• **Problem to work on**:
Nothing outside the range is to be copied. From the entries below, reproduce exactly the lines starting at the one with "- Improved session" and ending at the one with "## 93. [You", without pictures.

• **Entries supplied**:

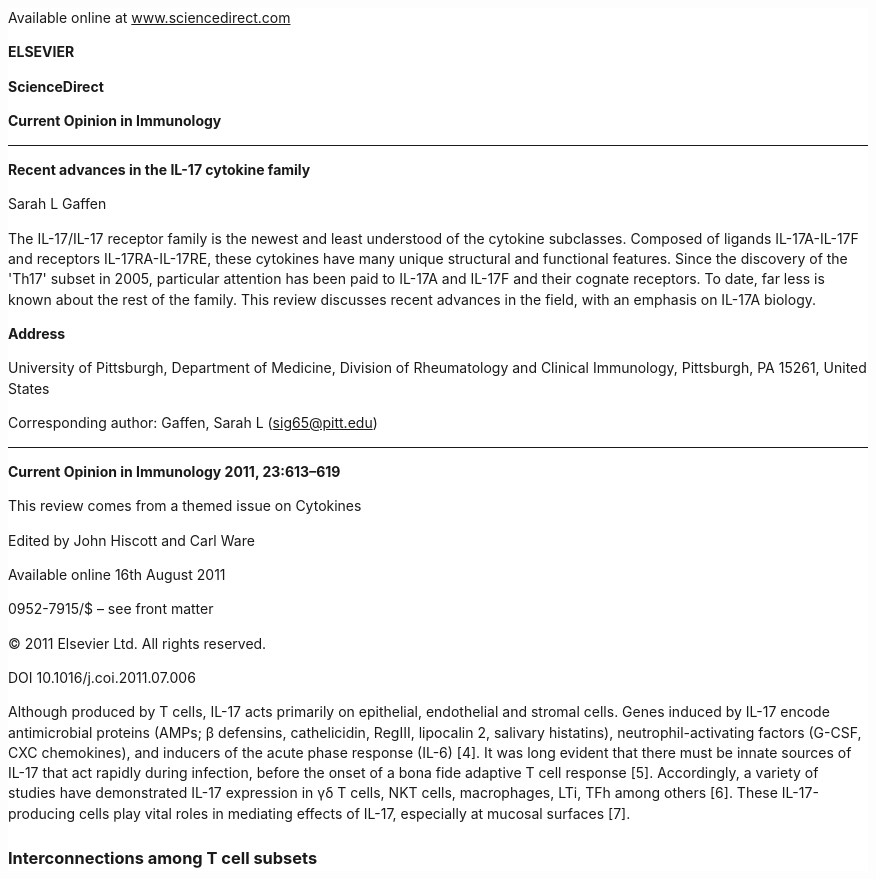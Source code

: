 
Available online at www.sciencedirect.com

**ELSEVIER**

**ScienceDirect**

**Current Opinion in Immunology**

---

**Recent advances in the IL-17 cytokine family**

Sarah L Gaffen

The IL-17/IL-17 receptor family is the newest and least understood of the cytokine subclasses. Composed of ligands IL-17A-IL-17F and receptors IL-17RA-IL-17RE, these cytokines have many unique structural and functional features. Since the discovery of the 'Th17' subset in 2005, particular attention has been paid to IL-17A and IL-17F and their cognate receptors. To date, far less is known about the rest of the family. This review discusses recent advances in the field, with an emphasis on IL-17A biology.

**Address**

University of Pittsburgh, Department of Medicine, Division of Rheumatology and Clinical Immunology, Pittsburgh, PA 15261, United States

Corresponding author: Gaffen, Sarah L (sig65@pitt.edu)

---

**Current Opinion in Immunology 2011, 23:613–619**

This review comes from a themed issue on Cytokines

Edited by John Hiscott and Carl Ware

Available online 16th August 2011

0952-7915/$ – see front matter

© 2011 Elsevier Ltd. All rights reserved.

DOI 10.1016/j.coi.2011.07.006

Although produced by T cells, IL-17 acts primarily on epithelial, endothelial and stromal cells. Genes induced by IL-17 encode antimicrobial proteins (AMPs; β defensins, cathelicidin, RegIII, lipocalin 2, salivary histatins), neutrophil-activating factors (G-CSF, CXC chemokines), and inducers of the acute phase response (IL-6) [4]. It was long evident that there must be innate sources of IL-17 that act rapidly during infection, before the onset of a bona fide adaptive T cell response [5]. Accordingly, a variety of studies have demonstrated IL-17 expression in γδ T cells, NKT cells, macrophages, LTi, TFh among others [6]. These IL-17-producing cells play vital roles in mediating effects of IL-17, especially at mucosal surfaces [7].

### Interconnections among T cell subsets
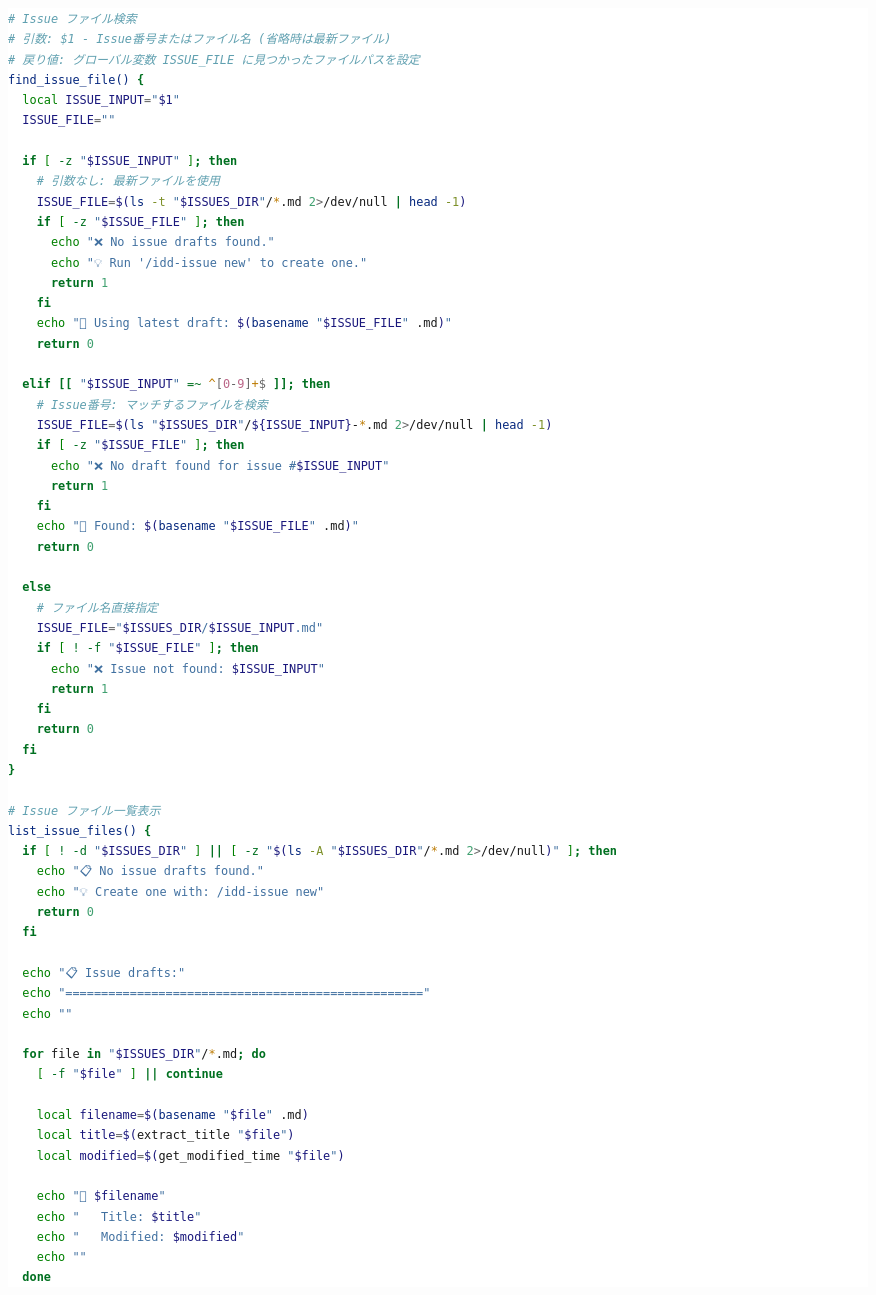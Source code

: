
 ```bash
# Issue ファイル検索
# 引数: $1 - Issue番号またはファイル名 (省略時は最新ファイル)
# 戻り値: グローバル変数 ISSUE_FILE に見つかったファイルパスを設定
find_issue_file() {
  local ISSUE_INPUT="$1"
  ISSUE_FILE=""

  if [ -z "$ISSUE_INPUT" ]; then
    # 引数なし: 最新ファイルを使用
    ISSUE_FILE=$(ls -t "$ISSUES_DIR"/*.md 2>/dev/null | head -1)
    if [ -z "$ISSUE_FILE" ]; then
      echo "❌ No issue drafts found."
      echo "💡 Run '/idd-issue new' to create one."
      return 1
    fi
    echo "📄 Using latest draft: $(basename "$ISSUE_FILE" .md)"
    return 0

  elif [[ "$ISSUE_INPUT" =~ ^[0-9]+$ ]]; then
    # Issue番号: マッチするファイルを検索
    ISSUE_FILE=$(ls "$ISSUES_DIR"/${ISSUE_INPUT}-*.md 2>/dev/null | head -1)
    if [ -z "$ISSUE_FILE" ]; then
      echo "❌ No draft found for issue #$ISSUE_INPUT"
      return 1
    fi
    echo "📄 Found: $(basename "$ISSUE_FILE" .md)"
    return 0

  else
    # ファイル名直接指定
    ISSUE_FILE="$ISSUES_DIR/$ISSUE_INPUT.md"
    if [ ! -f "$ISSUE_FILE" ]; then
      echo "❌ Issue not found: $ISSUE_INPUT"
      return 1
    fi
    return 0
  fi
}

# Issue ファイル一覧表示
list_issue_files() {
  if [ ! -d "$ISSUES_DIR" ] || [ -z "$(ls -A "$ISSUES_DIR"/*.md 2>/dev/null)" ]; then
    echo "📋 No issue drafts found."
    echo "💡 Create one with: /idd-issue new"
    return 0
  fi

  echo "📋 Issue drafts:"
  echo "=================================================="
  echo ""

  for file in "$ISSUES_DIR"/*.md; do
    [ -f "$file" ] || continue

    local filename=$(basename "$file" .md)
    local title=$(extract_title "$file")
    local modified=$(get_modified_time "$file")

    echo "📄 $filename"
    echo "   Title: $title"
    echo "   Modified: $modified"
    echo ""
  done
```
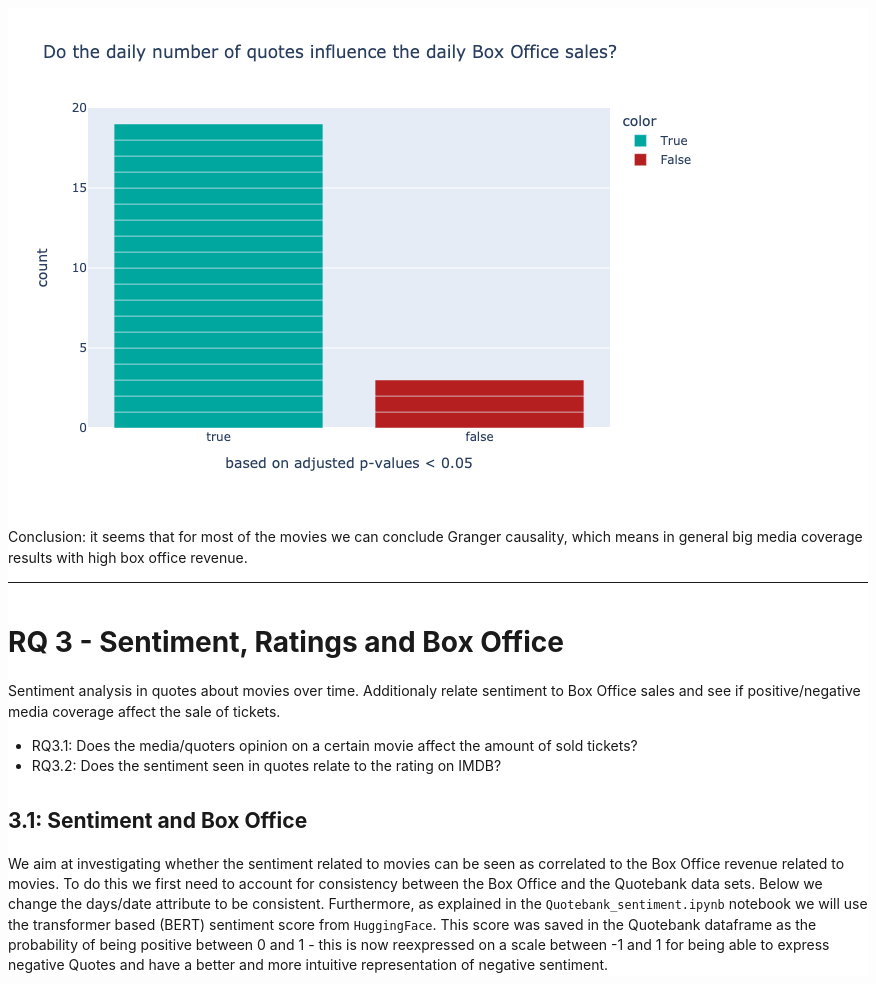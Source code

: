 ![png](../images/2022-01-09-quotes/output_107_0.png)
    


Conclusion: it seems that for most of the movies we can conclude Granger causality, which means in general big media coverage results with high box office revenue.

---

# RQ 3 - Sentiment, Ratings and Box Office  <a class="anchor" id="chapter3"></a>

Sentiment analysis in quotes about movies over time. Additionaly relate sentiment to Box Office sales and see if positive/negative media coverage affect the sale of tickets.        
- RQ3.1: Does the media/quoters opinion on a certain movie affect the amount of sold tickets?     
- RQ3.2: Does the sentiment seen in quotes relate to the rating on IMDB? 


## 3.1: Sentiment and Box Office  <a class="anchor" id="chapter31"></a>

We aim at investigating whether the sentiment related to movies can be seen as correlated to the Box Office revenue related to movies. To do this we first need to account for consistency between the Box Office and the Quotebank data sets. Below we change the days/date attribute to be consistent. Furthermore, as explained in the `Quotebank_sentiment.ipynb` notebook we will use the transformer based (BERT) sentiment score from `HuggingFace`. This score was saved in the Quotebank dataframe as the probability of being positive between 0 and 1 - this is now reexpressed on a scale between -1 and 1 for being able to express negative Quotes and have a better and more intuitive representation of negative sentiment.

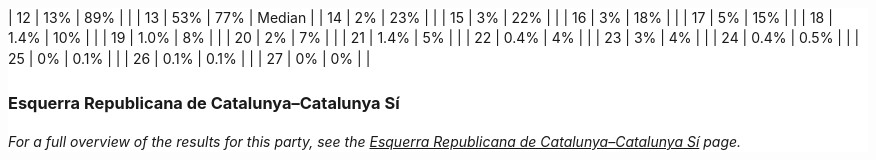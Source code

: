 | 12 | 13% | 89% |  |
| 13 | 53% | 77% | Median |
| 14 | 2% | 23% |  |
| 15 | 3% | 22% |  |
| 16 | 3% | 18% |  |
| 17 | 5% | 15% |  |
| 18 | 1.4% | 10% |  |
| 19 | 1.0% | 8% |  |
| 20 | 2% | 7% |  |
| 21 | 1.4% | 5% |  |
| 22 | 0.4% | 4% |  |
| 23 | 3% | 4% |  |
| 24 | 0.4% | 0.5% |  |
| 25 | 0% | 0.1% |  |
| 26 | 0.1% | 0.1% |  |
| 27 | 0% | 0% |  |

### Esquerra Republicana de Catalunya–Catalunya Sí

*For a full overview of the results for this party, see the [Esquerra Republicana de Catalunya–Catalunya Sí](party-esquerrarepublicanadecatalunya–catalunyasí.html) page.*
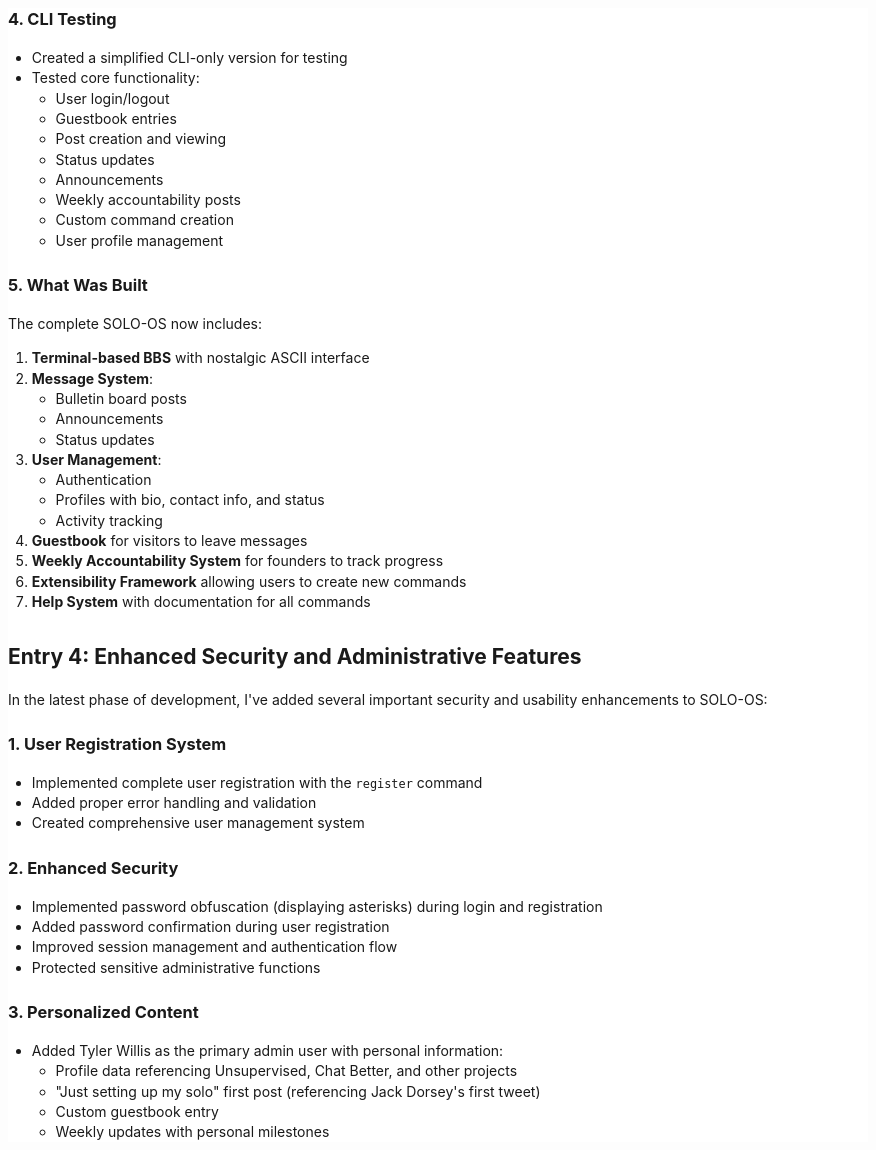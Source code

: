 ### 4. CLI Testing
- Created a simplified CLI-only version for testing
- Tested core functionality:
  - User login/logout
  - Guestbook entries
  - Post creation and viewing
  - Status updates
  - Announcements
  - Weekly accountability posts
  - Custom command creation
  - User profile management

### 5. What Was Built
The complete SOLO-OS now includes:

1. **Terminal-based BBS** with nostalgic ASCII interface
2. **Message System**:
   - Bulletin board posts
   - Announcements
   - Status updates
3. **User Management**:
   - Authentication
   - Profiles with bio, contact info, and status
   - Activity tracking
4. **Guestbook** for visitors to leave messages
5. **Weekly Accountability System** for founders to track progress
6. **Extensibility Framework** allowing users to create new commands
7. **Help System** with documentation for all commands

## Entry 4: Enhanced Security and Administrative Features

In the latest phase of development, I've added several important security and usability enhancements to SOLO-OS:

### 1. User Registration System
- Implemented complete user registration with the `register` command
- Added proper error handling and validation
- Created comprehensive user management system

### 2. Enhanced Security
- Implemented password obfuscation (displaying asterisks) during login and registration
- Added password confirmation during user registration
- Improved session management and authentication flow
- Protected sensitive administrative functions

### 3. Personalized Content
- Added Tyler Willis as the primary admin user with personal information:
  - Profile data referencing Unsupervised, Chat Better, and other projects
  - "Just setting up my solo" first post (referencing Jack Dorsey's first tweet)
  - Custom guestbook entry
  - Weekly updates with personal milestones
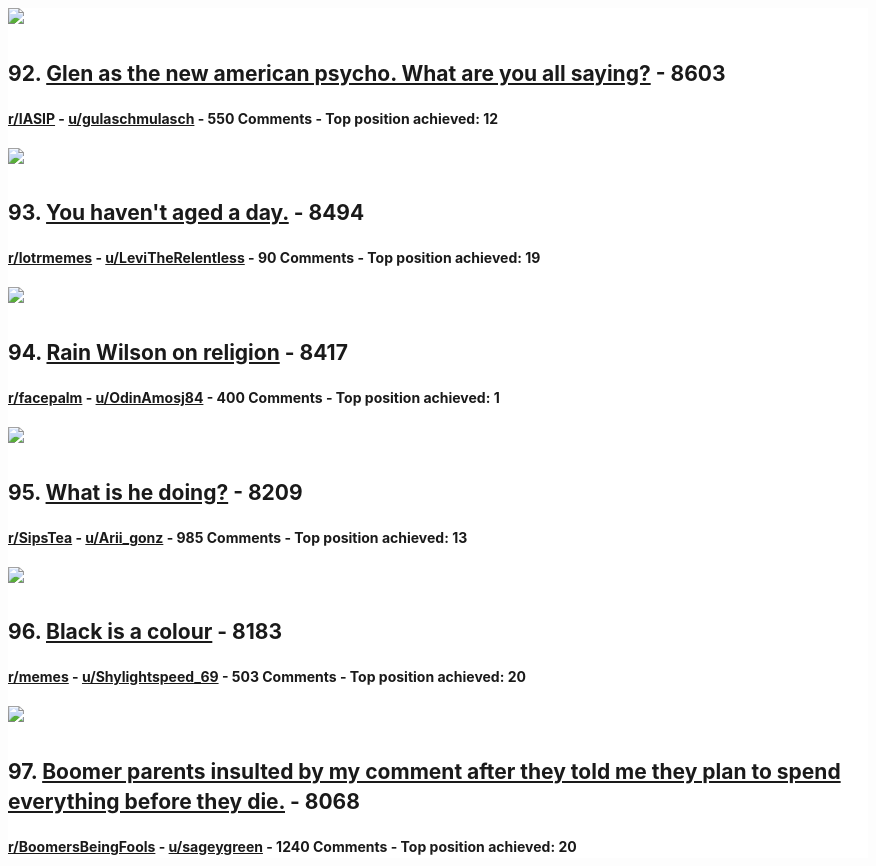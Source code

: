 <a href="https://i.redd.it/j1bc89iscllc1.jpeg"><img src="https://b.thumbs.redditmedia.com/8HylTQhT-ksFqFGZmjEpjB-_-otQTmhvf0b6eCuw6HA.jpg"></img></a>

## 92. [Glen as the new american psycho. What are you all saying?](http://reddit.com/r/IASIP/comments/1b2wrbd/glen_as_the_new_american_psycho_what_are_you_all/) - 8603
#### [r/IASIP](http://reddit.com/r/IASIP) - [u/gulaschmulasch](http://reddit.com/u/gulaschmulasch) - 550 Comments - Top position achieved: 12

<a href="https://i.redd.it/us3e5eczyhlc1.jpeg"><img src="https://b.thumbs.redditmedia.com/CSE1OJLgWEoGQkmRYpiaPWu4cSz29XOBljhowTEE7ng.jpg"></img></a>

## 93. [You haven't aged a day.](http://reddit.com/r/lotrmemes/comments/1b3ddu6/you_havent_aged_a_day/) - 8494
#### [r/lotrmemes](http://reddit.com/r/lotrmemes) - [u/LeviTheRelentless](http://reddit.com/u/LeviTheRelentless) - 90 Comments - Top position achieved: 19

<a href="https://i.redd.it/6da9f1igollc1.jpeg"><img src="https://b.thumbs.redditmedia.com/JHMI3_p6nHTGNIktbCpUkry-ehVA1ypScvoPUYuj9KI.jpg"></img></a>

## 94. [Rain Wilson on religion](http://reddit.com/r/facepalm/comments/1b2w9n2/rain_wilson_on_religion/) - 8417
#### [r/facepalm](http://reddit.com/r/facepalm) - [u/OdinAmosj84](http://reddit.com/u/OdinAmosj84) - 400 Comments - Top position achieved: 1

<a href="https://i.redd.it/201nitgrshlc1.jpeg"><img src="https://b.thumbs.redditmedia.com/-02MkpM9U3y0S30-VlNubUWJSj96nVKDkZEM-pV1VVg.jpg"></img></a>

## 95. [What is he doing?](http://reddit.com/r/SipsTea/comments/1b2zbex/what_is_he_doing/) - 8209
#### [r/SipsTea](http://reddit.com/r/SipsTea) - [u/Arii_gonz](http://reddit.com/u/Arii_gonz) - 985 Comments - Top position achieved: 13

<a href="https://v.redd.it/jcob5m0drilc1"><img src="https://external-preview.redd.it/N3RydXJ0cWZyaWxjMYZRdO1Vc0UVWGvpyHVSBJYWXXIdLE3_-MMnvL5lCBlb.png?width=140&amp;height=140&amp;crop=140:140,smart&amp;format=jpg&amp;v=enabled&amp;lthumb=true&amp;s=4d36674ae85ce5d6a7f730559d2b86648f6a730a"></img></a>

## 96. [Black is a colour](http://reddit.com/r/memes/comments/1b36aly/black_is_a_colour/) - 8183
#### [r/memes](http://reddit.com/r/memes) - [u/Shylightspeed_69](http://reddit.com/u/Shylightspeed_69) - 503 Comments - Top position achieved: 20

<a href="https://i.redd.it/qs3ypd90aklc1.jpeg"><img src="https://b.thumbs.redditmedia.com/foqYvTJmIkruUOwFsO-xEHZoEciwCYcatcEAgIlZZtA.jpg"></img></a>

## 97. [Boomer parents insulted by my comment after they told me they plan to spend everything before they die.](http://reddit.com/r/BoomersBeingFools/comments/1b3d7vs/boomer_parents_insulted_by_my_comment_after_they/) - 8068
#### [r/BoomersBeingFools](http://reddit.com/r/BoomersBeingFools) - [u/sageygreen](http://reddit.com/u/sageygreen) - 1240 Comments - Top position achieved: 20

• **Exercise output**:
- Improved session management and authentication flow
- Protected sensitive administrative functions

### 3. Personalized Content
- Added Tyler Willis as the primary admin user with personal information:
  - Profile data referencing Unsupervised, Chat Better, and other projects
  - "Just setting up my solo" first post (referencing Jack Dorsey's first tweet)
  - Custom guestbook entry
  - Weekly updates with personal milestones
Source code

: <a href="https://i.redd.it/j1bc89iscllc1.jpeg"><img src="https://b.thumbs.redditmedia.com/8HylTQhT-ksFqFGZmjEpjB-_-otQTmhvf0b6eCuw6HA.jpg"></img></a>

## 92. [Glen as the new american psycho. What are you all saying?](http://reddit.com/r/IASIP/comments/1b2wrbd/glen_as_the_new_american_psycho_what_are_you_all/) - 8603
#### [r/IASIP](http://reddit.com/r/IASIP) - [u/gulaschmulasch](http://reddit.com/u/gulaschmulasch) - 550 Comments - Top position achieved: 12

<a href="https://i.redd.it/us3e5eczyhlc1.jpeg"><img src="https://b.thumbs.redditmedia.com/CSE1OJLgWEoGQkmRYpiaPWu4cSz29XOBljhowTEE7ng.jpg"></img></a>

## 93. [You haven't aged a day.](http://reddit.com/r/lotrmemes/comments/1b3ddu6/you_havent_aged_a_day/) - 8494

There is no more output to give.